**TASK BRIEF:**
Without the pictures, set down the records below word for word.

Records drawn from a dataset
-*-*-
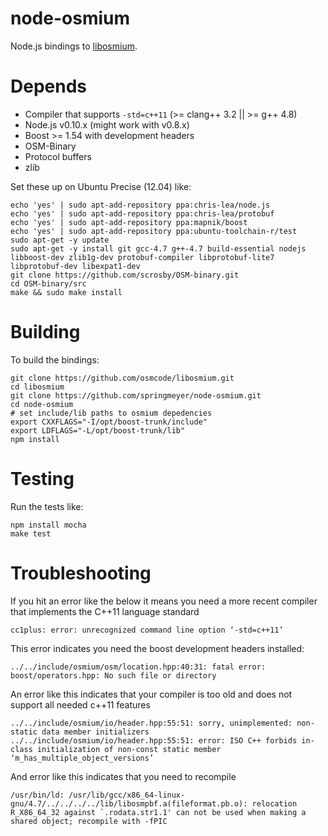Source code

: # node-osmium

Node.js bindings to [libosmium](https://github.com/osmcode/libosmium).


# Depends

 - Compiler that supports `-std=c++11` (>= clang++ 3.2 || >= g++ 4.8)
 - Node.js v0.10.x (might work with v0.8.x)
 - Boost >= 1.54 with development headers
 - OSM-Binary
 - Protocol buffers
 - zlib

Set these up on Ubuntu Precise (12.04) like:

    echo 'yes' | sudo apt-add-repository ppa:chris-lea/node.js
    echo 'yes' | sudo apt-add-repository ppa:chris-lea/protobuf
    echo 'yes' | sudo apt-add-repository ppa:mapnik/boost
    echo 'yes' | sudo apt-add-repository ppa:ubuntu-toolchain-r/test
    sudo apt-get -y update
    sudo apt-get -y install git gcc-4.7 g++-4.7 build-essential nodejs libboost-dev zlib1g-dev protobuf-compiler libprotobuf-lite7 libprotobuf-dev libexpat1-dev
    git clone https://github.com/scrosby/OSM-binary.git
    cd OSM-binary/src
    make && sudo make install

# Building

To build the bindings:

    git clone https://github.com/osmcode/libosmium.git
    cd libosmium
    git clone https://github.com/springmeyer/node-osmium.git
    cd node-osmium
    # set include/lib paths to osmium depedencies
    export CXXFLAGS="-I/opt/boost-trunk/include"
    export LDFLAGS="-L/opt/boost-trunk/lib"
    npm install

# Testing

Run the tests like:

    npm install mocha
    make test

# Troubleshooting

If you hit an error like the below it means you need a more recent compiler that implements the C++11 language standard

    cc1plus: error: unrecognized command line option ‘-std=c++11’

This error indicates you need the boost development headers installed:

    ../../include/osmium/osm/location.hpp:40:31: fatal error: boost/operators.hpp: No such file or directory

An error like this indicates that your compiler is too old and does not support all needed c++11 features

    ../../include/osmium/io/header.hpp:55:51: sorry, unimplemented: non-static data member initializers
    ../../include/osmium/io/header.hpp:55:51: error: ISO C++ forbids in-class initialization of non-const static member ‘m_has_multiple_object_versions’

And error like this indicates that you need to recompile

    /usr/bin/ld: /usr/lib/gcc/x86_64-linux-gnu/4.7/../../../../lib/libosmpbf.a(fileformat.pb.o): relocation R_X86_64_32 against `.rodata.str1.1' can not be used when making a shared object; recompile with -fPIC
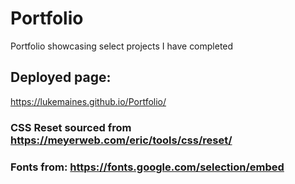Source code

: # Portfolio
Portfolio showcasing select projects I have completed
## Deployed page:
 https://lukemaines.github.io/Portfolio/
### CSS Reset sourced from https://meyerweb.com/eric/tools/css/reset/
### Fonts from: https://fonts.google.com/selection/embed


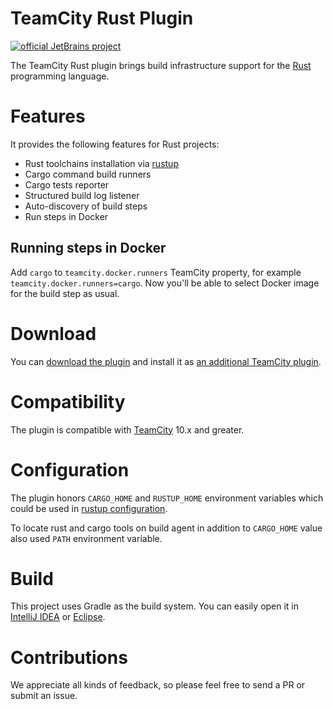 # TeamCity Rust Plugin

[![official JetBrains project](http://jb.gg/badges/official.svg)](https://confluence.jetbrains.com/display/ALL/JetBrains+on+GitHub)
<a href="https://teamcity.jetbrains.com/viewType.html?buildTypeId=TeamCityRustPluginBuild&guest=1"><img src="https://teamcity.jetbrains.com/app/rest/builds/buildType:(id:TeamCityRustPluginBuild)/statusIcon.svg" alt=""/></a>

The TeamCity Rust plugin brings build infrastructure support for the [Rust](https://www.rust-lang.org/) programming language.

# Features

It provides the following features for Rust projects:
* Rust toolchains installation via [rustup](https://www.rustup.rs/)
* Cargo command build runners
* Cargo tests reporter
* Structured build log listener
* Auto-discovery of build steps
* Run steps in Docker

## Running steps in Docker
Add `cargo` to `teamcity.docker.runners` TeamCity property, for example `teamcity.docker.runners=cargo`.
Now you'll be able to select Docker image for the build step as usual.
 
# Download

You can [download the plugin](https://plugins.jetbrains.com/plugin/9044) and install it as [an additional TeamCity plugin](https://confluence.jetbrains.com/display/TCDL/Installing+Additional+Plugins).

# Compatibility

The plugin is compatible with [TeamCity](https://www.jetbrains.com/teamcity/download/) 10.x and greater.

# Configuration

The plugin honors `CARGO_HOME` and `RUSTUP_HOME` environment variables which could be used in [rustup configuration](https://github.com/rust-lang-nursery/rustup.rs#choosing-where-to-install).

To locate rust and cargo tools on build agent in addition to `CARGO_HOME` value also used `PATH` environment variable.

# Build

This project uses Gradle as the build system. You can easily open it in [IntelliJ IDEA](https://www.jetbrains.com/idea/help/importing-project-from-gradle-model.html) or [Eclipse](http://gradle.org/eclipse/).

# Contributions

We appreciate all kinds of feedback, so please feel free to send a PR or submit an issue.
-*-*-
**SOLUTION:**
Source code

: # node-osmium

Node.js bindings to [libosmium](https://github.com/osmcode/libosmium).


# Depends

 - Compiler that supports `-std=c++11` (>= clang++ 3.2 || >= g++ 4.8)
 - Node.js v0.10.x (might work with v0.8.x)
 - Boost >= 1.54 with development headers
 - OSM-Binary
 - Protocol buffers
 - zlib

Set these up on Ubuntu Precise (12.04) like:

    echo 'yes' | sudo apt-add-repository ppa:chris-lea/node.js
    echo 'yes' | sudo apt-add-repository ppa:chris-lea/protobuf
    echo 'yes' | sudo apt-add-repository ppa:mapnik/boost
    echo 'yes' | sudo apt-add-repository ppa:ubuntu-toolchain-r/test
    sudo apt-get -y update
    sudo apt-get -y install git gcc-4.7 g++-4.7 build-essential nodejs libboost-dev zlib1g-dev protobuf-compiler libprotobuf-lite7 libprotobuf-dev libexpat1-dev
    git clone https://github.com/scrosby/OSM-binary.git
    cd OSM-binary/src
    make && sudo make install

# Building

To build the bindings:

    git clone https://github.com/osmcode/libosmium.git
    cd libosmium
    git clone https://github.com/springmeyer/node-osmium.git
    cd node-osmium
    # set include/lib paths to osmium depedencies
    export CXXFLAGS="-I/opt/boost-trunk/include"
    export LDFLAGS="-L/opt/boost-trunk/lib"
    npm install

# Testing

Run the tests like:

    npm install mocha
    make test

# Troubleshooting

If you hit an error like the below it means you need a more recent compiler that implements the C++11 language standard

    cc1plus: error: unrecognized command line option ‘-std=c++11’

This error indicates you need the boost development headers installed:

    ../../include/osmium/osm/location.hpp:40:31: fatal error: boost/operators.hpp: No such file or directory

An error like this indicates that your compiler is too old and does not support all needed c++11 features

    ../../include/osmium/io/header.hpp:55:51: sorry, unimplemented: non-static data member initializers
    ../../include/osmium/io/header.hpp:55:51: error: ISO C++ forbids in-class initialization of non-const static member ‘m_has_multiple_object_versions’

And error like this indicates that you need to recompile

    /usr/bin/ld: /usr/lib/gcc/x86_64-linux-gnu/4.7/../../../../lib/libosmpbf.a(fileformat.pb.o): relocation R_X86_64_32 against `.rodata.str1.1' can not be used when making a shared object; recompile with -fPIC
Source code

: # Portfolio
Portfolio showcasing select projects I have completed
## Deployed page:
 https://lukemaines.github.io/Portfolio/
### CSS Reset sourced from https://meyerweb.com/eric/tools/css/reset/
### Fonts from: https://fonts.google.com/selection/embed


 # TeamCity Rust Plugin

[![official JetBrains project](http://jb.gg/badges/official.svg)](https://confluence.jetbrains.com/display/ALL/JetBrains+on+GitHub)
<a href="https://teamcity.jetbrains.com/viewType.html?buildTypeId=TeamCityRustPluginBuild&guest=1"><img src="https://teamcity.jetbrains.com/app/rest/builds/buildType:(id:TeamCityRustPluginBuild)/statusIcon.svg" alt=""/></a>

The TeamCity Rust plugin brings build infrastructure support for the [Rust](https://www.rust-lang.org/) programming language.

# Features

It provides the following features for Rust projects:
* Rust toolchains installation via [rustup](https://www.rustup.rs/)
* Cargo command build runners
* Cargo tests reporter
* Structured build log listener
* Auto-discovery of build steps
* Run steps in Docker

## Running steps in Docker
Add `cargo` to `teamcity.docker.runners` TeamCity property, for example `teamcity.docker.runners=cargo`.
Now you'll be able to select Docker image for the build step as usual.
 
# Download

You can [download the plugin](https://plugins.jetbrains.com/plugin/9044) and install it as [an additional TeamCity plugin](https://confluence.jetbrains.com/display/TCDL/Installing+Additional+Plugins).

# Compatibility

The plugin is compatible with [TeamCity](https://www.jetbrains.com/teamcity/download/) 10.x and greater.

# Configuration

The plugin honors `CARGO_HOME` and `RUSTUP_HOME` environment variables which could be used in [rustup configuration](https://github.com/rust-lang-nursery/rustup.rs#choosing-where-to-install).

To locate rust and cargo tools on build agent in addition to `CARGO_HOME` value also used `PATH` environment variable.

# Build

This project uses Gradle as the build system. You can easily open it in [IntelliJ IDEA](https://www.jetbrains.com/idea/help/importing-project-from-gradle-model.html) or [Eclipse](http://gradle.org/eclipse/).

# Contributions

We appreciate all kinds of feedback, so please feel free to send a PR or submit an issue.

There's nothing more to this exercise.